If Luther had attacked liberty, the church would have taken another attitude, and would have defended with no less energy the free and direct action of the Holy Spirit in souls. It is this necessary defence of divine authority which gave birth to the Jesuit order, and which explains the special spirit which animates that society. If, however, the defence of assailed authority has been, for three centuries, the principal preoccupation of the church, she has not on that account neglected the interior life of souls. It is sufficient to name the spirituality, so deep and so intense, of S. Philip Neri, S. Francis of Sales, S. John of the Cross, and S. Teresa. Moreover, does not the support of authority contribute to the free life of souls by maintaining the infallible criterion for testing, in cases of doubt, the true inspirations of the Holy Spirit?
The church, in these days, resembles a nation which marches to its frontiers to repel the invasion of the foreigner and protect its national life; its victory secured, it recalls its forces to the centre, to continue with security and ardor the development of that same life.
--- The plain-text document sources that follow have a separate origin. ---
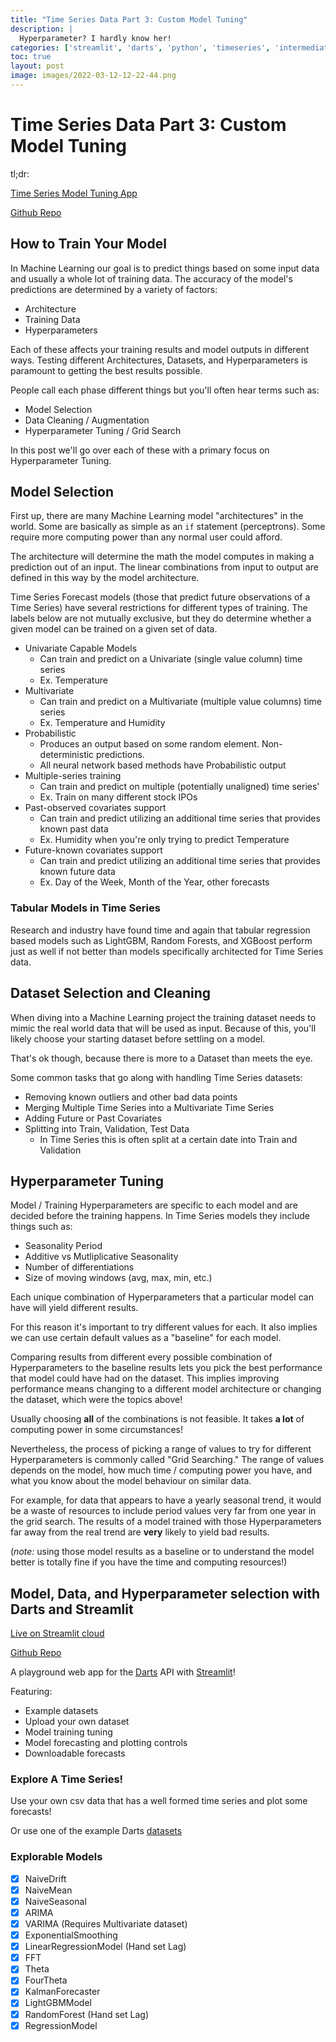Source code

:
 ```yaml
---
title: "Time Series Data Part 3: Custom Model Tuning"
description: |
  Hyperparameter? I hardly know her!
categories: ['streamlit', 'darts', 'python', 'timeseries', 'intermediate']
toc: true
layout: post
image: images/2022-03-12-12-22-44.png
---
```


# Time Series Data Part 3: Custom Model Tuning

tl;dr:

[Time Series Model Tuning App](https://share.streamlit.io/gerardrbentley/darts-playground/main)

[Github Repo](https://github.com/gerardrbentley/darts-playground/blob/main/streamlit_app.py)

## How to Train Your Model

In Machine Learning our goal is to predict things based on some input data and usually a whole lot of training data.
The accuracy of the model's predictions are determined by a variety of factors:

- Architecture
- Training Data
- Hyperparameters

Each of these affects your training results and model outputs in different ways.
Testing  different Architectures, Datasets, and Hyperparameters is paramount to getting the best results possible.

People call each phase different things but you'll often hear terms such as:

- Model Selection
- Data Cleaning / Augmentation
- Hyperparameter Tuning / Grid Search

In this post we'll go over each of these with a primary focus on Hyperparameter Tuning.

## Model Selection

First up, there are many Machine Learning model "architectures" in the world.
Some are basically as simple as an `if` statement (perceptrons).
Some require more computing power than any normal user could afford.

The architecture will determine the math the model computes in making a prediction out of an input.
The linear combinations from input to output are defined in this way by the model architecture.

Time Series Forecast models (those that predict future observations of a Time Series) have several restrictions for different types of training.
The labels below are not mutually exclusive, but they do determine whether a given model can be trained on a given set of data.

- Univariate Capable Models
  - Can train and predict on a Univariate (single value column) time series
  - Ex. Temperature
- Multivariate
  - Can train and predict on a Multivariate (multiple value columns) time series
  - Ex. Temperature and Humidity
- Probabilistic
  - Produces an output based on some random element. Non-deterministic predictions.
  - All neural network based methods have Probabilistic output
- Multiple-series training
  - Can train and predict on multiple (potentially unaligned) time series'
  - Ex. Train on many different stock IPOs
- Past-observed covariates support
  - Can train and predict utilizing an additional time series that provides known past data
  - Ex. Humidity when you're only trying to predict Temperature
- Future-known covariates support
  - Can train and predict utilizing an additional time series that provides known future data
  - Ex. Day of the Week, Month of the Year, other forecasts

### Tabular Models in Time Series

Research and industry have found time and again that tabular regression based models such as LightGBM, Random Forests, and XGBoost perform just as well if not better than models specifically architected for Time Series data.

## Dataset Selection and Cleaning

When diving into a Machine Learning project the training dataset needs to mimic the real world data that will be used as input.
Because of this, you'll likely choose your starting dataset before settling on a model.

That's ok though, because there is more to a Dataset than meets the eye.

Some common tasks that go along with handling Time Series datasets:

- Removing known outliers and other bad data points
- Merging Multiple Time Series into a Multivariate Time Series
- Adding Future or Past Covariates
- Splitting into Train, Validation, Test Data
  - In Time Series this is often split at a certain date into Train and Validation

## Hyperparameter Tuning

Model / Training Hyperparameters are specific to each model and are decided before the training happens.
In Time Series models they include things such as:

- Seasonality Period
- Additive vs Mutliplicative Seasonality
- Number of differentiations
- Size of moving windows (avg, max, min, etc.)

Each unique combination of Hyperparameters that a particular model can have will yield different results.

For this reason it's important to try different values for each.
It also implies we can use certain default values as a "baseline" for each model.

Comparing results from different every possible combination of Hyperparameters to the baseline results lets you pick the best performance that model could have had on the dataset.
This implies improving performance means changing to a different model architecture or changing the dataset, which were the topics above!

Usually choosing **all** of the combinations is not feasible.
It takes **a lot** of computing power in some circumstances!

Nevertheless, the process of picking a range of values to try for different Hyperparameters is commonly called "Grid Searching."
The range of values depends on the model, how much time / computing power you have, and what you know about the model behaviour on similar data.

For example, for data that appears to have a yearly seasonal trend, it would be a waste of resources to include period values very far from one year in the grid search.
The results of a model trained with those Hyperparameters far away from the real trend are **very** likely to yield bad results.

(*note:* using those model results as a baseline or to understand the model better is totally fine if you have the time and computing resources!)

## Model, Data, and Hyperparameter selection with Darts and Streamlit

[Live on Streamlit cloud](https://share.streamlit.io/gerardrbentley/darts-playground/main)

[Github Repo](https://github.com/gerardrbentley/darts-playground/blob/main/streamlit_app.py)

A playground web app for the [Darts](https://unit8co.github.io/darts/) API with [Streamlit](https://streamlit.io)!

Featuring:

- Example datasets
- Upload your own dataset
- Model training tuning
- Model forecasting and plotting controls
- Downloadable forecasts

### Explore A Time Series!

Use your own csv data that has a well formed time series and plot some forecasts!

Or use one of the example Darts [datasets](https://github.com/unit8co/darts/tree/master/datasets)

### Explorable Models

- [X] NaiveDrift
- [X] NaiveMean
- [X] NaiveSeasonal
- [X] ARIMA
- [X] VARIMA (Requires Multivariate dataset)
- [X] ExponentialSmoothing
- [X] LinearRegressionModel (Hand set Lag)
- [X] FFT
- [X] Theta
- [X] FourTheta
- [X] KalmanForecaster
- [X] LightGBMModel
- [X] RandomForest (Hand set Lag)
- [X] RegressionModel
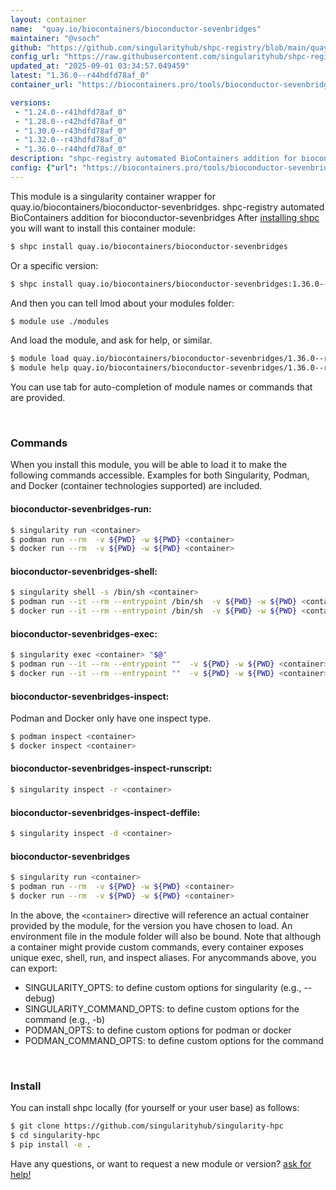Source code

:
 ```yaml
---
layout: container
name:  "quay.io/biocontainers/bioconductor-sevenbridges"
maintainer: "@vsoch"
github: "https://github.com/singularityhub/shpc-registry/blob/main/quay.io/biocontainers/bioconductor-sevenbridges/container.yaml"
config_url: "https://raw.githubusercontent.com/singularityhub/shpc-registry/main/quay.io/biocontainers/bioconductor-sevenbridges/container.yaml"
updated_at: "2025-09-01 03:34:57.049459"
latest: "1.36.0--r44hdfd78af_0"
container_url: "https://biocontainers.pro/tools/bioconductor-sevenbridges"

versions:
 - "1.24.0--r41hdfd78af_0"
 - "1.28.0--r42hdfd78af_0"
 - "1.30.0--r43hdfd78af_0"
 - "1.32.0--r43hdfd78af_0"
 - "1.36.0--r44hdfd78af_0"
description: "shpc-registry automated BioContainers addition for bioconductor-sevenbridges"
config: {"url": "https://biocontainers.pro/tools/bioconductor-sevenbridges", "maintainer": "@vsoch", "description": "shpc-registry automated BioContainers addition for bioconductor-sevenbridges", "latest": {"1.36.0--r44hdfd78af_0": "sha256:e418a19231890221039c3e63c1375292f4c2719b00c7efd34549a592a75feac8"}, "tags": {"1.24.0--r41hdfd78af_0": "sha256:b73cb5e2300bb999ffccc42bac1b1d3c854ad52100e5ed3ca112500a7153046f", "1.28.0--r42hdfd78af_0": "sha256:93b0a23e94444abed9ed620db62b29aa67921d192cb802c6ac062abb0c0dc3b9", "1.30.0--r43hdfd78af_0": "sha256:a68d37fafcb078458ab85856d0b3fb219405aa25b9348a18d6a3a7763a680d81", "1.32.0--r43hdfd78af_0": "sha256:7e962942ec4167347fe6ec2c4710a53ab272aaae735a2e16d967444a450edf17", "1.36.0--r44hdfd78af_0": "sha256:e418a19231890221039c3e63c1375292f4c2719b00c7efd34549a592a75feac8"}, "docker": "quay.io/biocontainers/bioconductor-sevenbridges"}
---
```


This module is a singularity container wrapper for quay.io/biocontainers/bioconductor-sevenbridges.
shpc-registry automated BioContainers addition for bioconductor-sevenbridges
After [installing shpc](#install) you will want to install this container module:


```bash
$ shpc install quay.io/biocontainers/bioconductor-sevenbridges
```

Or a specific version:

```bash
$ shpc install quay.io/biocontainers/bioconductor-sevenbridges:1.36.0--r44hdfd78af_0
```

And then you can tell lmod about your modules folder:

```bash
$ module use ./modules
```

And load the module, and ask for help, or similar.

```bash
$ module load quay.io/biocontainers/bioconductor-sevenbridges/1.36.0--r44hdfd78af_0
$ module help quay.io/biocontainers/bioconductor-sevenbridges/1.36.0--r44hdfd78af_0
```

You can use tab for auto-completion of module names or commands that are provided.

<br>

### Commands

When you install this module, you will be able to load it to make the following commands accessible.
Examples for both Singularity, Podman, and Docker (container technologies supported) are included.

#### bioconductor-sevenbridges-run:

```bash
$ singularity run <container>
$ podman run --rm  -v ${PWD} -w ${PWD} <container>
$ docker run --rm  -v ${PWD} -w ${PWD} <container>
```

#### bioconductor-sevenbridges-shell:

```bash
$ singularity shell -s /bin/sh <container>
$ podman run --it --rm --entrypoint /bin/sh  -v ${PWD} -w ${PWD} <container>
$ docker run --it --rm --entrypoint /bin/sh  -v ${PWD} -w ${PWD} <container>
```

#### bioconductor-sevenbridges-exec:

```bash
$ singularity exec <container> "$@"
$ podman run --it --rm --entrypoint ""  -v ${PWD} -w ${PWD} <container> "$@"
$ docker run --it --rm --entrypoint ""  -v ${PWD} -w ${PWD} <container> "$@"
```

#### bioconductor-sevenbridges-inspect:

Podman and Docker only have one inspect type.

```bash
$ podman inspect <container>
$ docker inspect <container>
```

#### bioconductor-sevenbridges-inspect-runscript:

```bash
$ singularity inspect -r <container>
```

#### bioconductor-sevenbridges-inspect-deffile:

```bash
$ singularity inspect -d <container>
```



#### bioconductor-sevenbridges

```bash
$ singularity run <container>
$ podman run --rm  -v ${PWD} -w ${PWD} <container>
$ docker run --rm  -v ${PWD} -w ${PWD} <container>
```


In the above, the `<container>` directive will reference an actual container provided
by the module, for the version you have chosen to load. An environment file in the
module folder will also be bound. Note that although a container
might provide custom commands, every container exposes unique exec, shell, run, and
inspect aliases. For anycommands above, you can export:

 - SINGULARITY_OPTS: to define custom options for singularity (e.g., --debug)
 - SINGULARITY_COMMAND_OPTS: to define custom options for the command (e.g., -b)
 - PODMAN_OPTS: to define custom options for podman or docker
 - PODMAN_COMMAND_OPTS: to define custom options for the command

<br>

### Install

You can install shpc locally (for yourself or your user base) as follows:

```bash
$ git clone https://github.com/singularityhub/singularity-hpc
$ cd singularity-hpc
$ pip install -e .
```

Have any questions, or want to request a new module or version? [ask for help!](https://github.com/singularityhub/singularity-hpc/issues)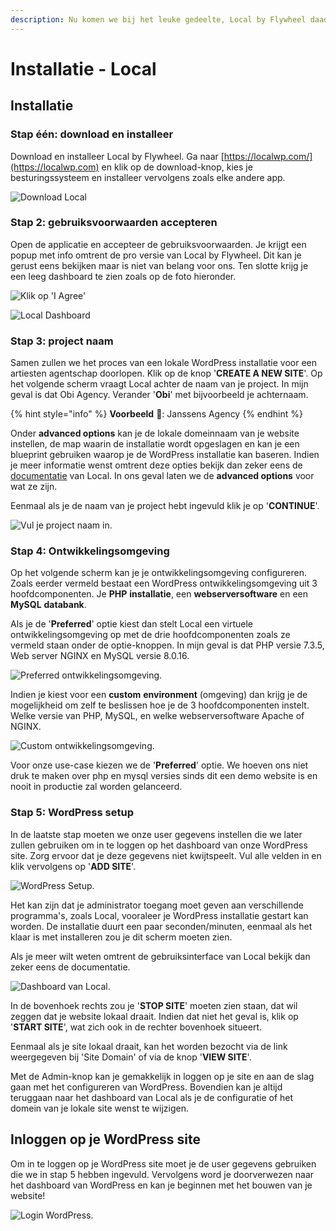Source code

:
 ```yaml
---
description: Nu komen we bij het leuke gedeelte, Local by Flywheel daadwerkelijk gebruiken!
---
```


# Installatie - Local

## Installatie

### Stap één: download en installeer

Download en installeer Local by Flywheel. Ga naar [https://localwp.com/](https://localwp.com) en klik op de download-knop, kies je besturingssysteem en installeer vervolgens zoals elke andere app.

![Download Local ](https://firebasestorage.googleapis.com/v0/b/gitbook-x-prod.appspot.com/o/spaces%2F-McK0L74fqwFUdPmFPHF%2Fuploads%2FXTR1HMbgVzChTJmNhgUv%2Ffile.png?alt=media)

### Stap 2: gebruiksvoorwaarden accepteren

Open de applicatie en accepteer de gebruiksvoorwaarden. Je krijgt een popup met info omtrent de pro versie van Local by Flywheel. Dit kan je gerust eens bekijken maar is niet van belang voor ons. Ten slotte krijg je een leeg dashboard te zien zoals op de foto hieronder.

![Klik op 'I Agree' ](https://firebasestorage.googleapis.com/v0/b/gitbook-x-prod.appspot.com/o/spaces%2F-McK0L74fqwFUdPmFPHF%2Fuploads%2F9Isdso09cW9SyoqXrCH2%2Ffile.png?alt=media)

![Local Dashboard ](https://firebasestorage.googleapis.com/v0/b/gitbook-x-prod.appspot.com/o/spaces%2F-McK0L74fqwFUdPmFPHF%2Fuploads%2FGiT6Xquj0AdhT22Om6Rl%2Ffile.png?alt=media)

### Stap 3: project naam

Samen zullen we het proces van een lokale WordPress installatie voor een artiesten agentschap doorlopen. Klik op de knop '**CREATE A NEW SITE**'. Op het volgende scherm vraagt Local achter de naam van je project. In mijn geval is dat Obi Agency. Verander '**Obi**' met bijvoorbeeld je achternaam.

{% hint style="info" %}
**Voorbeeld** 📄: Janssens Agency
{% endhint %}

Onder **advanced options** kan je de lokale domeinnaam van je website instellen, de map waarin de installatie wordt opgeslagen en kan je een blueprint gebruiken waarop je de WordPress installatie kan baseren. Indien je meer informatie wenst omtrent deze opties bekijk dan zeker eens de [documentatie](https://localwp.com/help-docs/) van Local. In ons geval laten we de **advanced options** voor wat ze zijn.

Eenmaal als je de naam van je project hebt ingevuld klik je op '**CONTINUE**'.

![Vul je project naam in.](https://firebasestorage.googleapis.com/v0/b/gitbook-x-prod.appspot.com/o/spaces%2F-McK0L74fqwFUdPmFPHF%2Fuploads%2FE2PvlgI6f1tcHTF4FJyU%2Ffile.png?alt=media)

### Stap 4: Ontwikkelingsomgeving

Op het volgende scherm kan je je ontwikkelingsomgeving configureren. Zoals eerder vermeld bestaat een WordPress ontwikkelingsomgeving uit 3 hoofdcomponenten. Je **PHP** **installatie**, een **webserversoftware** en een **MySQL** **databank**.

Als je de '**Preferred**' optie kiest dan stelt Local een virtuele ontwikkelingsomgeving op met de drie hoofdcomponenten zoals ze vermeld staan onder de optie-knoppen. In mijn geval is dat PHP versie 7.3.5, Web server NGINX en MySQL versie 8.0.16.

![Preferred ontwikkelingsomgeving.](https://firebasestorage.googleapis.com/v0/b/gitbook-x-prod.appspot.com/o/spaces%2F-McK0L74fqwFUdPmFPHF%2Fuploads%2FZY6nUAW23ZeTP1T6RDtP%2Ffile.png?alt=media)

Indien je kiest voor een **custom** **environment** (omgeving) dan krijg je de mogelijkheid om zelf te beslissen hoe je de 3 hoofdcomponenten instelt. Welke versie van PHP, MySQL, en welke webserversoftware Apache of NGINX.

![Custom ontwikkelingsomgeving.](https://firebasestorage.googleapis.com/v0/b/gitbook-x-prod.appspot.com/o/spaces%2F-McK0L74fqwFUdPmFPHF%2Fuploads%2FmKWSznf3kbsXNMnF6Z2s%2Ffile.png?alt=media)

Voor onze use-case kiezen we de '**Preferred**' optie. We hoeven ons niet druk te maken over php en mysql versies sinds dit een demo website is en nooit in productie zal worden gelanceerd.

### Stap 5: WordPress setup

In de laatste stap moeten we onze user gegevens instellen die we later zullen gebruiken om in te loggen op het dashboard van onze WordPress site. Zorg ervoor dat je deze gegevens niet kwijtspeelt. Vul alle velden in en klik vervolgens op '**ADD SITE**'.

![WordPress Setup.](https://firebasestorage.googleapis.com/v0/b/gitbook-x-prod.appspot.com/o/spaces%2F-McK0L74fqwFUdPmFPHF%2Fuploads%2F7MECbnwn2cYWl5syFqJd%2Ffile.png?alt=media)

Het kan zijn dat je administrator toegang moet geven aan verschillende programma's, zoals Local, vooraleer je WordPress installatie gestart kan worden. De installatie duurt een paar seconden/minuten, eenmaal als het klaar is met installeren zou je dit scherm moeten zien.

Als je meer wilt weten omtrent de gebruiksinterface van Local bekijk dan zeker eens de documentatie.

![Dashboard van Local.](https://firebasestorage.googleapis.com/v0/b/gitbook-x-prod.appspot.com/o/spaces%2F-McK0L74fqwFUdPmFPHF%2Fuploads%2F972DSJKa9ZMT3MindJSB%2Ffile.png?alt=media)

In de bovenhoek rechts zou je '**STOP SITE**' moeten zien staan, dat wil zeggen dat je website lokaal draait. Indien dat niet het geval is, klik op '**START SITE**', wat zich ook in de rechter bovenhoek situeert.

Eenmaal als je site lokaal draait, kan het worden bezocht via de link weergegeven bij 'Site Domain' of via de knop '**VIEW SITE**'.

Met de Admin-knop kan je gemakkelijk in loggen op je site en aan de slag gaan met het configureren van WordPress. Bovendien kan je altijd teruggaan naar het dashboard van Local als je de configuratie of het domein van je lokale site wenst te wijzigen.

## Inloggen op je WordPress site

Om in te loggen op je WordPress site moet je de user gegevens gebruiken die we in stap 5 hebben ingevuld. Vervolgens word je doorverwezen naar het dashboard van WordPress en kan je beginnen met het bouwen van je website!

![Login WordPress.](https://firebasestorage.googleapis.com/v0/b/gitbook-x-prod.appspot.com/o/spaces%2F-McK0L74fqwFUdPmFPHF%2Fuploads%2FVsacxn81lryH9NEHvIT5%2Ffile.png?alt=media)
According to Father Hecker, the church was in the last extremity of peril. He sees in the proclamation of the infallibility of the Pope the completion of the development of authority provoked by the Reformation, and believes that nothing now remains but its application.
If, since the XVIth century, external action has predominated in the church, without, however, ever becoming exclusive, so now the internal working will predominate, always leaving to the external its legitimate share. Only, this new phase will be, in a way, more normal than the preceding, because, in religion as in man, the internal infinitely surpasses the external, without, however, annihilating it, as does Protestantism. This internal is the essence of Christianity; it is the kingdom of heaven within us, and whose frontiers it is our duty to extend. It is the treasure, the hidden pearl, the grain of mustard-seed, of the Gospel. It is to this interior of the soul that our Lord addressed the beatitudes of the Sermon on the Mount. The external church—the priesthood, the worship, the sacraments—are only means divinely instituted to help the weakness of man to rise to the worship in spirit and in truth announced by our Saviour to the Samaritan woman. And the time has come for a fuller expansion of this internal life, for the more general development of the spirit of S. Francis of Sales and of the other saints of whom we spoke above.